PELALAWAN – Mulai Jumat besok (10/4/2026), Pemerintah Kabupaten Pelalawan resmi menerapkan kombinasi sistem kerja Work From Office (WFO) dan Work From Home (WFH) bagi Aparatur Sipil Negara (ASN).
Kebijakan ini tertuang dalam Surat Edaran Bupati Pelalawan Nomor: 100.3.4.2/BPKSDM/2026/421 tentang pelaksanaan transformasi budaya kerja ASN di lingkungan pemerintah daerah.

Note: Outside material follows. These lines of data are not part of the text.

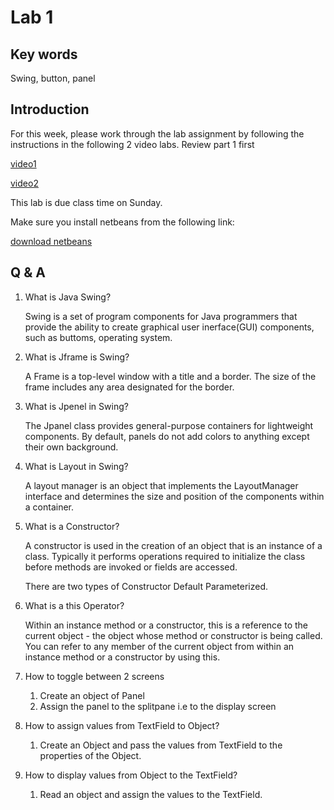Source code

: # Lab 1 

## Key words

Swing, button, panel

## Introduction

For this week, please work through the lab assignment by following the instructions in the following 2 video labs. Review part 1 first

[video1](https://drive.google.com/file/d/14ooBeYLPu96M1kepIlQ3tlWmyp1dTIXt/view?usp=sharing)

[video2](https://drive.google.com/file/d/1sYVjsx0JAuY4i6Uf8sEBvpljZNVxTnLg/view?usp=sharing)

This lab is due class time on Sunday.

Make sure you install netbeans from the following link:

[download netbeans](https://netbeans.apache.org/download/nb111/nb111.html)
    
## Q & A

1. What is Java Swing?

    Swing is a set of program components for Java programmers that provide the ability to create graphical user inerface(GUI) components, such as buttoms, operating system.

2. What is Jframe is Swing?

    A Frame is a top-level window with a title and a border. The size of the frame includes any area designated for the border.

3. What is Jpenel in Swing?

    The Jpanel class provides general-purpose containers for lightweight components. By default, panels do not add colors to anything except their own background.

4. What is Layout in Swing?

    A layout manager is an object that implements the LayoutManager interface and determines the size and position of the components within a container.

5. What is a Constructor?

    A constructor is used in the creation of an object that is an instance of a class. Typically it performs operations required to initialize the class before methods are invoked or fields are accessed.

    There are two types of Constructor
    Default
    Parameterized.

6. What is a this Operator?

    Within an instance method or a constructor, this is a reference to the current object - the object whose method or constructor is being called. You can refer to any member of the current object from within an instance method or a constructor by using this.


7. How to toggle between 2 screens
    1. Create an object of Panel
    2. Assign the panel to the splitpane i.e to the display screen
8. How to assign values from TextField to Object?
    1. Create an Object and pass the values from TextField to the properties of the Object.
9. How to display values from Object to the TextField?
    1. Read an object and assign the values to the TextField.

Hal ini disampaikan Kepala Badan Kepegawaian dan Pengembangan Sumber Daya Manusia (BPKSDM) Pelalawan, Darlis, pada halloriau, Kamis (9/4/2026). Menurutnya, namun sistem kerja WFH ini tidak berlaku bagi eselon 2 dan 3.
"Untuk eselon 2 dan 3 tetap diberlakukan Work From Office (WHO)," katanya.
Darlis mengatakan di samping itu WHO diberlakukan juga bagi Organisasi Perangkat Daerah (OPD) yang melayani langsung ke masyarakat. Seperti misalnya; Disdukcapil, Diskes termasuk Rumah Sakit, Dinas Pendidikan yang menangani langsung ke sekolah-sekolah, juga Perguruan Tinggi yang ada di Kabupaten Pelalawan.
"Namun untuk OPD yang melayani masyarakat ini untuk WFH-nya memakai sistem shift yang nanti ditentukan oleh Kadis-nya," ujarnya.
Dikatakannya, dalam surat edarannya tersebut juga disampaikan bahwa kebijakan ini merupakan tindak lanjut dari arahan pemerintah pusat terkait transformasi budaya kerja yang lebih fleksibel, adaptif, dan berbasis digital.
Dalam aturan tersebut dijelaskan bahwa pelaksanaan tugas kedinasan ASN dilakukan melalui dua skema, yakni bekerja dari kantor (WFO) dan bekerja dari rumah atau domisili (WFH).
"Khusus untuk WFH, ditetapkan berlangsung satu hari dalam seminggu, yaitu setiap hari Jumat," katanya.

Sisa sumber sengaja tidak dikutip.